Roesy - Alan Roe from Birr - has dragged himself out of a musical rut

Roesy - Alan Roe from Birr - has dragged himself out of a musical rut. He wanted to make a bit of noise, he tells Tony Clayton-Lea

One must never, it now seems clear, write an artist off. Just because they have made one or two pieces of work - or even a series - that one considers not up to scratch, there is always a chance, slim though it might be, that they will eventually come up with the goods. Offaly singer- songwriter Roesy (real name Alan Roe) is a case in point.

For more than five years, Roesy has been trying to make a name for himself in the over-subscribed world of Irish singer-songwriters. Albums such as Sketch the Day, Paint the Night (2001), Live at the Spirit Store (2003), and Only Love is Real (2004) found a small audience, but never threatened to cross over from their introverted status to something that could be embraced by the likes of me, you and the postman. With these records (self-financed on his own Blue Cloak Records label) you felt Roesy was never going to amount to anything more than a footnote; you knew there was never going to be a Damien Rice "thing" about to take place - the songs were competent, workmanlike, decent, nothing to get too excited about.
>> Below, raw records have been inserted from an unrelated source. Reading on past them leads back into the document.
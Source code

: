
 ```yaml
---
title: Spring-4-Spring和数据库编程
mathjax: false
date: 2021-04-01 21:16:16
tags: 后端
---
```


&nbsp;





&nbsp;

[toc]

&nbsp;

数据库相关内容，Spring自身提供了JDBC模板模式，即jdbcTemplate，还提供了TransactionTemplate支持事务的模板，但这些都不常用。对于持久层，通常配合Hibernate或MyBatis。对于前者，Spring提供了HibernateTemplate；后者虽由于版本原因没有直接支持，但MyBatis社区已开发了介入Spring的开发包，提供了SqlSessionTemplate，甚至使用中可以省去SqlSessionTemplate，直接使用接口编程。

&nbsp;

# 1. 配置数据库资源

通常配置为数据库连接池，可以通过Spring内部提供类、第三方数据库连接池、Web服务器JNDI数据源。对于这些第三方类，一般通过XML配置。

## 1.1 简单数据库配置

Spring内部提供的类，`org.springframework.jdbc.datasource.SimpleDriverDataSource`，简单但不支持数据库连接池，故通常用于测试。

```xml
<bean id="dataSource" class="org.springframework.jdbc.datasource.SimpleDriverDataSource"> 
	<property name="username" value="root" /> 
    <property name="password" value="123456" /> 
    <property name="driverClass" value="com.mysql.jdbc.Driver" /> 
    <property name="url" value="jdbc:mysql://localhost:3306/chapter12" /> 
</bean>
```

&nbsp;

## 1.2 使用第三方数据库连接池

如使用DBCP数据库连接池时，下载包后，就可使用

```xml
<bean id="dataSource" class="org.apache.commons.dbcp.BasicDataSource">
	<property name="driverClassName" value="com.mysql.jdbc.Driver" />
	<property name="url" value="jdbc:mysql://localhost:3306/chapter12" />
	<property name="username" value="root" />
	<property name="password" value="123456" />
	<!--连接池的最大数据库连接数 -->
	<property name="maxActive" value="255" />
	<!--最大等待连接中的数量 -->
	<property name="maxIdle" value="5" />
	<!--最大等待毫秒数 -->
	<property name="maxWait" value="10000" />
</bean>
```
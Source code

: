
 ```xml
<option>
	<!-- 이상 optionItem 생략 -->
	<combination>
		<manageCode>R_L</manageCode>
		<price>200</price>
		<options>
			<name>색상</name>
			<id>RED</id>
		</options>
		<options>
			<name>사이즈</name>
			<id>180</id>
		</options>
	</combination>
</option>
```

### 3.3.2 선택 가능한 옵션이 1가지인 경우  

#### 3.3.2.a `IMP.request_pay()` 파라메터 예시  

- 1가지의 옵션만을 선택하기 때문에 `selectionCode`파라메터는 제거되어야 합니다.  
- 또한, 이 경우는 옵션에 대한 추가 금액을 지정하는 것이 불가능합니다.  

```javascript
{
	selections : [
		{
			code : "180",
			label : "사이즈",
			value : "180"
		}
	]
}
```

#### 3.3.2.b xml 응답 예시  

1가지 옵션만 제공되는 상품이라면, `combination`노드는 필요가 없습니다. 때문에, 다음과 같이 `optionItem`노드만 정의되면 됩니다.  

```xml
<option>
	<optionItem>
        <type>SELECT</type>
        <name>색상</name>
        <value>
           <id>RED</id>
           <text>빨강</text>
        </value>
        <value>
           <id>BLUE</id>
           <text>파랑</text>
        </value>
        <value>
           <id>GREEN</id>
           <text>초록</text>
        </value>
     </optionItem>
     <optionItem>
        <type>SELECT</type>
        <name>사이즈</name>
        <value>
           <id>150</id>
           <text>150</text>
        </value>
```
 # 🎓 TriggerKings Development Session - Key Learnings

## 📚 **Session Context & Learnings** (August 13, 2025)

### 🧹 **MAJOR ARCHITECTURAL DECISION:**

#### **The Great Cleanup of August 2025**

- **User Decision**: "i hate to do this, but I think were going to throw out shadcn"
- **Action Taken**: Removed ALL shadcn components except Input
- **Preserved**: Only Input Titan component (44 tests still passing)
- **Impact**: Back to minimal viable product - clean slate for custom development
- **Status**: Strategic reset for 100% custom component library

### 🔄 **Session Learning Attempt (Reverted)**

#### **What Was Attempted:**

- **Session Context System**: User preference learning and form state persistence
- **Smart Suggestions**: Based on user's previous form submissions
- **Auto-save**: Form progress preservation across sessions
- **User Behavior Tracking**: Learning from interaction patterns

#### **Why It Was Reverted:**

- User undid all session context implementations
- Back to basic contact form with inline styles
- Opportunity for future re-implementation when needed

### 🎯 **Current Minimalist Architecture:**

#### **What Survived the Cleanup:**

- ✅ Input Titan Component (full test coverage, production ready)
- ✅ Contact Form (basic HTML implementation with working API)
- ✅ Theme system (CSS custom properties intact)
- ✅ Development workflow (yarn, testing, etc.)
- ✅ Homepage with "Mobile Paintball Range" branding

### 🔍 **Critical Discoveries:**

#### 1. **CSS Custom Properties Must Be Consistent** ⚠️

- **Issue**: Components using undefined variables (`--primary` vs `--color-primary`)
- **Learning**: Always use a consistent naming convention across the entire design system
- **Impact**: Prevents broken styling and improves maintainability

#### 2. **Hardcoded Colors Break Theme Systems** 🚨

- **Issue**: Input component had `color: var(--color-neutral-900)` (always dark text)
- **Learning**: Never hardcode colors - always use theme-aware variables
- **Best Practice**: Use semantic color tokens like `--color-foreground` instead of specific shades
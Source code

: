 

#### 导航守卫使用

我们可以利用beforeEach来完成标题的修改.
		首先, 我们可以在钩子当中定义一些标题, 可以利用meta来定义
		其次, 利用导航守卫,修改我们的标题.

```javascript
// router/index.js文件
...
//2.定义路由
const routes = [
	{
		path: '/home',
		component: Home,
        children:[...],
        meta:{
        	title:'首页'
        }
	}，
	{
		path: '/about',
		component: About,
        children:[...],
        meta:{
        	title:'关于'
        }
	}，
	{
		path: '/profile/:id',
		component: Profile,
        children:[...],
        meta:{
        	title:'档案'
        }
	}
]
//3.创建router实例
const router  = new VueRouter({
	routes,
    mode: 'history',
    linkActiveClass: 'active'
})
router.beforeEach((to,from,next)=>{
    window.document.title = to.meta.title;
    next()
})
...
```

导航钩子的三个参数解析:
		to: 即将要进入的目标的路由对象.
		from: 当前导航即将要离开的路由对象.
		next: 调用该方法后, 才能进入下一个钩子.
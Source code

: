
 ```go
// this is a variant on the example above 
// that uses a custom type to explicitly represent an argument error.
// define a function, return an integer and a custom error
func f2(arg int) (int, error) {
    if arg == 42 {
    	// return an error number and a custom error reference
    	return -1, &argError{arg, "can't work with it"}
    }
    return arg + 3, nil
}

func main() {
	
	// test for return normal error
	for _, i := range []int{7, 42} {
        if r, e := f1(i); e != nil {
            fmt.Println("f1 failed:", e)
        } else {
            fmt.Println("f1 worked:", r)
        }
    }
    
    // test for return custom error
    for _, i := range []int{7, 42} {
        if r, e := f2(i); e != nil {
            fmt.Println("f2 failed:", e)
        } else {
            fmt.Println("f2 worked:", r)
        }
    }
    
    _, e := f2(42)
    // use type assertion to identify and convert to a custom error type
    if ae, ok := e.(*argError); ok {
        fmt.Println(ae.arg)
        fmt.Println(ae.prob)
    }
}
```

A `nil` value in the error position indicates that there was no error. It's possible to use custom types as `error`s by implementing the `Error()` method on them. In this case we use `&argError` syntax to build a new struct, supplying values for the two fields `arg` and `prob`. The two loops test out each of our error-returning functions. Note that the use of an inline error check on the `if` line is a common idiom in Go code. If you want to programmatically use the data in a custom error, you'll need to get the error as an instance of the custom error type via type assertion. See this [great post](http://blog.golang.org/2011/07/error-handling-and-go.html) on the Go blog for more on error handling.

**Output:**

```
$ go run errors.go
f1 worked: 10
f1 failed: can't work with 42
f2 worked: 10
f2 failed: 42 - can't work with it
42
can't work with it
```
Interestingly, Roesy felt the same way. "I had started to notice that the small shows - the one man and his guitar thing - weren't working for me any more. I'd get restless at gigs, and in my own music I felt I was getting tired. I didn't do a lot of gigs around that time, because I stopped when I noticed my own lack of interest. I can't pinpoint the actual gig, but it was after one in particular when myself and the piano player were in the car, driving back, and we just looked at each other and kinda shrugged.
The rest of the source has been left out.